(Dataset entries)

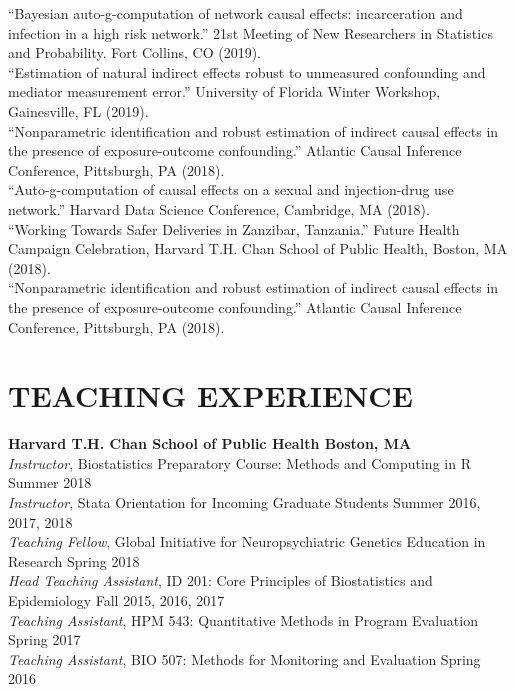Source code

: \documentclass[12pt]{article}
\begin{document}
``Bayesian auto-g-computation of network causal effects: incarceration and infection in a high risk network.'' 21st Meeting of New Researchers in 
Statistics and Probability. Fort Collins, CO (2019). \\

``Estimation of natural indirect effects robust to unmeasured confounding and mediator measurement error.'' University of Florida Winter Workshop, Gainesville, FL (2019). \\

``Nonparametric identification and robust estimation of indirect causal effects in the presence of exposure-outcome confounding.'' Atlantic Causal Inference Conference, Pittsburgh, PA (2018). \\

``Auto-g-computation of causal effects on a sexual and injection-drug use network.'' Harvard Data Science Conference, Cambridge, MA (2018). \\

``Working Towards Safer Deliveries in Zanzibar, Tanzania.'' Future Health Campaign Celebration, Harvard T.H. Chan School of Public Health, Boston, MA (2018). \\

``Nonparametric identification and robust estimation of indirect causal effects in the presence of exposure-outcome confounding.'' Atlantic Causal Inference Conference, Pittsburgh, PA (2018). 



\section*{\textbf{{\large T}{EACHING} {\large E}{XPERIENCE}}}
\textbf{Harvard T.H. Chan School of Public Health \hfill \hfill Boston, MA} \\
\textit{Instructor}, Biostatistics Preparatory Course: Methods and Computing in R \hfill \hfill Summer 2018 \\
\textit{Instructor}, Stata Orientation for Incoming Graduate Students \hfill \hfill	Summer 2016, 2017, 2018\\
\textit{Teaching Fellow}, Global Initiative for Neuropsychiatric Genetics Education in Research \hfill \hfill Spring 2018 \\
\textit{Head Teaching Assistant}, ID 201: Core Principles of Biostatistics and Epidemiology \hfill \hfill Fall 2015, 2016, 2017 \\
\textit{Teaching Assistant}, HPM 543: Quantitative Methods in Program Evaluation \hfill \hfill Spring 2017 \\
\textit{Teaching Assistant}, BIO 507: Methods for Monitoring and Evaluation \hfill \hfill Spring 2016 \\
\end{document}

ASSIGNMENT = Set the lines down exactly as they stand, beginning at the one that contains "Spring 2017 \\" and stopping after the last line of the entries above.

TASK OUTPUT =
\textit{Teaching Assistant}, HPM 543: Quantitative Methods in Program Evaluation \hfill \hfill Spring 2017 \\
\textit{Teaching Assistant}, BIO 507: Methods for Monitoring and Evaluation \hfill \hfill Spring 2016 \\
\end{document}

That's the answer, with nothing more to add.